SUBCOMMITTEE ON MINES AND MINING OF THE
COMMITTEE ON INTERIOR AND INSULAR AFFAIRS,

Washington, D.C.

The subcommittee met, pursuant to recess, at 10 a.m. in room 1324, Longworth House Office Building, the Honorable Ed Edmondson (chairman of the subcommittee) presiding.

Mr. EDMONDSON. The subcommittee will come to order.
This is a continuation of the hearings on oil import controls.

In accordance with our procedure yesterday, the statements from our two witnesses today will be made a part of the record in full. We will call the first witness who is listed, Mr. W. W. McClanahan, Jr., executive vice president of the National Coal Policy Conference, Inc. Mr. McClanahan, do you want to have anyone sit with you?

Mr. McCLANAHAN. Mr. Raleigh is our representative for the Hill. I am sure you all know him.

Mr. EDMONDSON. We know him.

Will you give your full name and title for the record, please, Mr. Raleigh.

Mr. RALEIGH. Yes. The name is William Raleigh. I am a director of Government relations for the National Coal Policy Conference.

STATEMENT OF W. W. McCLANAHAN, JR., EXECUTIVE VICE PRESIDENT, NATIONAL COAL POLICY CONFERENCE, INC.; ACCOMPANIED BY WILLIAM A. RALEIGH, JR., DIRECTOR OF GOVERNMENT RELATIONS

Mr. McCLANAHAN. Mr. Chairman, did I understand you to suggest that the entire statement not be read?

Mr. EDMONDSON. Mr. McClanahan, the entire statement will be placed in the record, and you may read it in its entirety, or you may summarize it, as you please.

Mr. McCLANAHAN. I can do it as you like. I had not prepared to summarize it, but I think I could probably talk extemporaneously for a few minutes. But I will go ahead with it.

Mr. EDMONDSON. Go right ahead. We are not under any time limit.

Mr. McCLANAHAN. Mr. Chairman, my name is W. W. McClanahan, Jr., and I am vice president and chief executive officer of the National Coal Policy Conference, Inc., for which I appear today. The conference, as many of you know, represents the broad spectrum of

industry and labor concerned with the production, distribution and consumption of coal.

Futhermore, the conference has the responsibility for making certain that our Nation will have available the coal-produced energy to meet ever expanding coal based energy requirements, when and where it is needed.

Specifically, the conference represents the major bituminous coal producers, the coal hauling railroads, and barge lines, many of the larger coal burning utilities and manufacturers of coal mining machines and, of course, the United Mine Workers of America.

I appreciate the opportunity to appear before you and to discuss the question of residual oil imports. I also appreciate your making it possible for Mr. Brennan and myself to appear at the same time. Although the United Mine Workers constitute an important part of the membership of the National Coal Policy Conference, union President W. A. Boyle, and Mr. Brennan felt that this matter is of such importance it justified a separate presentation on the part of the labor union which is involved in the production of America's bituminous, anthracite, and lignite coal.

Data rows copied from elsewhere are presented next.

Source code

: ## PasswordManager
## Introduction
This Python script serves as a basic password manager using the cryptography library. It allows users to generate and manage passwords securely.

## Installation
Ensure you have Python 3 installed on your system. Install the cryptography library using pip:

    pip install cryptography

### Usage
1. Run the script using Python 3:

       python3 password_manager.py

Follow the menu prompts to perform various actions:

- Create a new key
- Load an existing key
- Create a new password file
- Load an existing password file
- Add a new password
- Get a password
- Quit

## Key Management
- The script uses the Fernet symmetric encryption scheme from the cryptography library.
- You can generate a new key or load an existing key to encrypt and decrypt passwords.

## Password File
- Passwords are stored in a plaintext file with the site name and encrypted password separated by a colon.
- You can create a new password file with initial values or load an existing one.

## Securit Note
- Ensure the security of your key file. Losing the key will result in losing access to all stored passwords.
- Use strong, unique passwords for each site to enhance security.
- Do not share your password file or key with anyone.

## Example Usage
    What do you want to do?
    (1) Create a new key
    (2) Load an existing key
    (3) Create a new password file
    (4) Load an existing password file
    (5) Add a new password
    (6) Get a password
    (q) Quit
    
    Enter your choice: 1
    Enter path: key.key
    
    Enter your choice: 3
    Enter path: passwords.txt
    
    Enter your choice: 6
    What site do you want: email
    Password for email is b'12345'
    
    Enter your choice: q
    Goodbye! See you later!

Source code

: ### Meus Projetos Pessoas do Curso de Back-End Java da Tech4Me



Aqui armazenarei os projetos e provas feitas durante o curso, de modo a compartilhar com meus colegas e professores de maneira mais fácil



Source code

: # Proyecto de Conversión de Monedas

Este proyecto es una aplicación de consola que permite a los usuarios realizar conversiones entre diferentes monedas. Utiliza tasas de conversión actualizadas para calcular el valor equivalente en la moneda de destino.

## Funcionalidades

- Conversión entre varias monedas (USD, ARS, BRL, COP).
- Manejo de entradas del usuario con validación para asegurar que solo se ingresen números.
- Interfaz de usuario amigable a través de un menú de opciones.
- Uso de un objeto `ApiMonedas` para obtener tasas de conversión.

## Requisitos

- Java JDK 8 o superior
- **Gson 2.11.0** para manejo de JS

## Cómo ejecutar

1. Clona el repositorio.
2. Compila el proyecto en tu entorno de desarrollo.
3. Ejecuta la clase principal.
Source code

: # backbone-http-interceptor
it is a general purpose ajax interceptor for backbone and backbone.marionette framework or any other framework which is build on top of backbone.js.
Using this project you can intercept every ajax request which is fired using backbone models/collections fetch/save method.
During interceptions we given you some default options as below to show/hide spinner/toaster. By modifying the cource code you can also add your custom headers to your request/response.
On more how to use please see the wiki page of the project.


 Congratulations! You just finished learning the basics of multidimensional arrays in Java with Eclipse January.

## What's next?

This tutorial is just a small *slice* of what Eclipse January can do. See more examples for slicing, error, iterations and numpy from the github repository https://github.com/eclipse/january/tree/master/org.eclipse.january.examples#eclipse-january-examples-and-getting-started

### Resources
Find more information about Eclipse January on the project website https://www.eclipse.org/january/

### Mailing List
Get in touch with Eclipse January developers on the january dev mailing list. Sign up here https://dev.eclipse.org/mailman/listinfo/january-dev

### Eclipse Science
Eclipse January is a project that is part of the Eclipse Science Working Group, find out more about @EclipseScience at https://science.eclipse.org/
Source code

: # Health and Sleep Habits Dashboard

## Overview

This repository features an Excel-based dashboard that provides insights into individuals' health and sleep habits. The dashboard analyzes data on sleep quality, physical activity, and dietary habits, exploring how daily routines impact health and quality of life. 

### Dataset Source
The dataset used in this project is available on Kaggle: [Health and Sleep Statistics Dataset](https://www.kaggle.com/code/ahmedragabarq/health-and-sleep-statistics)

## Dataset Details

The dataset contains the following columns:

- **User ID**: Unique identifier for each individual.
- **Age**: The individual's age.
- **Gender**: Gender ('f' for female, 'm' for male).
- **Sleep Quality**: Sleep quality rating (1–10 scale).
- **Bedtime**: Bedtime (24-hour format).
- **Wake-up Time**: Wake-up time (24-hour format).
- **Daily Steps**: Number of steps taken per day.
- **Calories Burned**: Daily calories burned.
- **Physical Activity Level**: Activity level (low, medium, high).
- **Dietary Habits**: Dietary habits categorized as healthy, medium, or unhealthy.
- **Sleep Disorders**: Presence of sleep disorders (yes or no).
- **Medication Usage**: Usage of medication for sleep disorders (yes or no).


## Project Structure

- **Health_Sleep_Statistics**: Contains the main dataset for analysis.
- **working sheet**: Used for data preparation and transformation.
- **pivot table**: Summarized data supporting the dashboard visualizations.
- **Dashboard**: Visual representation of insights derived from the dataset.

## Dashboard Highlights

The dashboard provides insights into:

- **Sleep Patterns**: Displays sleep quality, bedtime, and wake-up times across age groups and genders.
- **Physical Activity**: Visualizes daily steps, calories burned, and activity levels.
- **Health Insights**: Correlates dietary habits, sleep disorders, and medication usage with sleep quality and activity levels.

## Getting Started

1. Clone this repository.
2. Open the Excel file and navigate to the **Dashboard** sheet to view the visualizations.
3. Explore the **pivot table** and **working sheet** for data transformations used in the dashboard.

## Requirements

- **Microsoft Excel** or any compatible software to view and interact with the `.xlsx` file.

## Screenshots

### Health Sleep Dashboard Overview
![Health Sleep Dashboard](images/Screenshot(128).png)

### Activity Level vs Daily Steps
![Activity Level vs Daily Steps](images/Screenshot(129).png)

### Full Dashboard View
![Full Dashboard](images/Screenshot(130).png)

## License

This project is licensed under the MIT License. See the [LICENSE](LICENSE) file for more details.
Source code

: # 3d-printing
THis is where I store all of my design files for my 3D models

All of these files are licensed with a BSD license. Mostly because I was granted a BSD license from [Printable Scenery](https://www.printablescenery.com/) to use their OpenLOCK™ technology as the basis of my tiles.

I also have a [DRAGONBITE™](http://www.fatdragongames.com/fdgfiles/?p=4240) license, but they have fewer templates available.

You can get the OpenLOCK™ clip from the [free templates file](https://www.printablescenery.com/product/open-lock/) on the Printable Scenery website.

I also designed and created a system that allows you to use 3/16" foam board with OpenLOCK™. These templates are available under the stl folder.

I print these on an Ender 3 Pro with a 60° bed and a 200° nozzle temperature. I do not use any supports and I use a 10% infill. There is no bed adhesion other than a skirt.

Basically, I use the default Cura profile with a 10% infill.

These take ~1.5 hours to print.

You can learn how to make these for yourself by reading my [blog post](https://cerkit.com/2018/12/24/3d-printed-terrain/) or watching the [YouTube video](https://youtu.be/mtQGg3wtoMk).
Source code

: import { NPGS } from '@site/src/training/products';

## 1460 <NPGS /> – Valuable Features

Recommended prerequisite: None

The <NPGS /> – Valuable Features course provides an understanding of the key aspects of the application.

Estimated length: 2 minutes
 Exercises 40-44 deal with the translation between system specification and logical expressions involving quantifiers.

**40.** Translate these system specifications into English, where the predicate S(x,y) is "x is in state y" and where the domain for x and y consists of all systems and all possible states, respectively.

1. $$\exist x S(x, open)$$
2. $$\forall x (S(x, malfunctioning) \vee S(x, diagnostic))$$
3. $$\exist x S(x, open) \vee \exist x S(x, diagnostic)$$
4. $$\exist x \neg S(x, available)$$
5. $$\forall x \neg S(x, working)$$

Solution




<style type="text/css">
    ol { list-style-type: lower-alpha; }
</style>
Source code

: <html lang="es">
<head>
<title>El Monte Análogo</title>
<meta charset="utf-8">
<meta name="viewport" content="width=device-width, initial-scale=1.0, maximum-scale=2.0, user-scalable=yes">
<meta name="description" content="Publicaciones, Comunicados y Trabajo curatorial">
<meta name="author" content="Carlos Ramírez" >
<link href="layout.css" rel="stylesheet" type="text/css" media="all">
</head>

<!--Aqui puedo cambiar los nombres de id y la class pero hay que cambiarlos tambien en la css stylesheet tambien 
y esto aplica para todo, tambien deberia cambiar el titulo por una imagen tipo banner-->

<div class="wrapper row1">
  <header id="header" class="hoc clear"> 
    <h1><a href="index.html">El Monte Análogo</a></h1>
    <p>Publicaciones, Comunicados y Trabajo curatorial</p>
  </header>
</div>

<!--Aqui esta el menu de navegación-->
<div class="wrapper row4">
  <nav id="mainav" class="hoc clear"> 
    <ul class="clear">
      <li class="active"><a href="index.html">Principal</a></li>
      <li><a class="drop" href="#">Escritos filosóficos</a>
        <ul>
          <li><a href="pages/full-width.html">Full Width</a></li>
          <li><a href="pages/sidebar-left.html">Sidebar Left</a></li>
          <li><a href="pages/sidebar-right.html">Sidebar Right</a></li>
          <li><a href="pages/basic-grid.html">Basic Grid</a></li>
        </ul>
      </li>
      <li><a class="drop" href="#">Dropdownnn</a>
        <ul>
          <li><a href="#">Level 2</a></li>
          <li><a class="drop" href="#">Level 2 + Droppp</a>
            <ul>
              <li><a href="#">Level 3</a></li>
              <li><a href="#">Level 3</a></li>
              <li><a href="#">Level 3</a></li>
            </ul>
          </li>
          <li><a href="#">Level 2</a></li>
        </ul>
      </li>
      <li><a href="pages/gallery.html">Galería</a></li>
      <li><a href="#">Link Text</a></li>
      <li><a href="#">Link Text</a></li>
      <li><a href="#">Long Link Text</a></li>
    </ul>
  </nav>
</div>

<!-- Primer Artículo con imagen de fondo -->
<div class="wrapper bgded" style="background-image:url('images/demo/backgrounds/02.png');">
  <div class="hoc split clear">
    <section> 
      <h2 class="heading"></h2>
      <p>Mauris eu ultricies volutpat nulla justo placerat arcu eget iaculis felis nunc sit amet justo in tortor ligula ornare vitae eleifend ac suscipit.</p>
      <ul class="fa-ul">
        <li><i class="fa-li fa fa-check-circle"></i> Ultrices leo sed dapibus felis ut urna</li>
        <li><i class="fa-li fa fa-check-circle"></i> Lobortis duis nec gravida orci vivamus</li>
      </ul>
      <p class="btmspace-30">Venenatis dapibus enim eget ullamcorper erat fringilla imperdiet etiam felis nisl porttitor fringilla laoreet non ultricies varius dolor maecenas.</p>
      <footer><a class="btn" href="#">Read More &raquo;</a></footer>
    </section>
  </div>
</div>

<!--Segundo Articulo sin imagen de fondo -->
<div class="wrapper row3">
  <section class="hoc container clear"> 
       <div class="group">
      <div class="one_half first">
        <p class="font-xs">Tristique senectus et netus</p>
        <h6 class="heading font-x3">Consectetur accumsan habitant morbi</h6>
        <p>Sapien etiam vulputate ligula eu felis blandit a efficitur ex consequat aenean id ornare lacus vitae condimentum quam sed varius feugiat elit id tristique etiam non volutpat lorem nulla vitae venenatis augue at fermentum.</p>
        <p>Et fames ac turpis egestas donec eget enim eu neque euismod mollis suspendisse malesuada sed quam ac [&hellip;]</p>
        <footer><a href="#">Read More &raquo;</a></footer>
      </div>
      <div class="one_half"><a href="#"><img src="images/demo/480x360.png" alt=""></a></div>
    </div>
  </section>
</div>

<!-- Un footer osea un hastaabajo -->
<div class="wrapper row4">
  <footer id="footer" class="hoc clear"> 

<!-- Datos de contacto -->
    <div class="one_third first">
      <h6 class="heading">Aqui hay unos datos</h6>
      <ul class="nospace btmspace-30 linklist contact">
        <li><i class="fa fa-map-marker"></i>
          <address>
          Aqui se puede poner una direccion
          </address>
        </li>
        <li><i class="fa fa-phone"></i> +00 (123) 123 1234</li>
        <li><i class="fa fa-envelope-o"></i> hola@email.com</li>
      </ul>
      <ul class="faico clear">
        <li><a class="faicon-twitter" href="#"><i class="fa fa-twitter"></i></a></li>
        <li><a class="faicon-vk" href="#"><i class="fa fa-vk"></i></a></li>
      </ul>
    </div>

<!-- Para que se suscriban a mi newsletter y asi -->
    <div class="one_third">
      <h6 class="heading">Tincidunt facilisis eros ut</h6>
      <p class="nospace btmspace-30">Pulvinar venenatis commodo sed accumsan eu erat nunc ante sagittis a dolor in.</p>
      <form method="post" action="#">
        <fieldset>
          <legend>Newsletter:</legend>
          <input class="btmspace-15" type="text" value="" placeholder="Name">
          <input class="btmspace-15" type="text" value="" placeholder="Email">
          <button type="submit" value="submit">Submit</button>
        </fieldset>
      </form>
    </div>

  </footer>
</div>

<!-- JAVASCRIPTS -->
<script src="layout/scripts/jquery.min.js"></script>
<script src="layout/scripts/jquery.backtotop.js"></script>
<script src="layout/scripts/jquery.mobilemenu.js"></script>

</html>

I am sure most of you are familiar with the tremendous growth of residual imports into the east coast of the United States in the past 10 years. I will not dwell on this except to give specific statistics which serve to put my testimony in perspective.

You will recall when the oil import control program was adopted, in 1959 residual oil was included as an important factor in the national security aspects of the program. Originally, it was decreed that the 1957 level of imports of residual should not be exceeded without threatening to impair national security. However, this philosophy was soon abandoned and a quota system was substituted under which imports were permitted to increase to reflect the decline in domestic residual production and to permit residual a proportionate share of the growth of the east coast competitive fuel market, irrespective of the 1957 level.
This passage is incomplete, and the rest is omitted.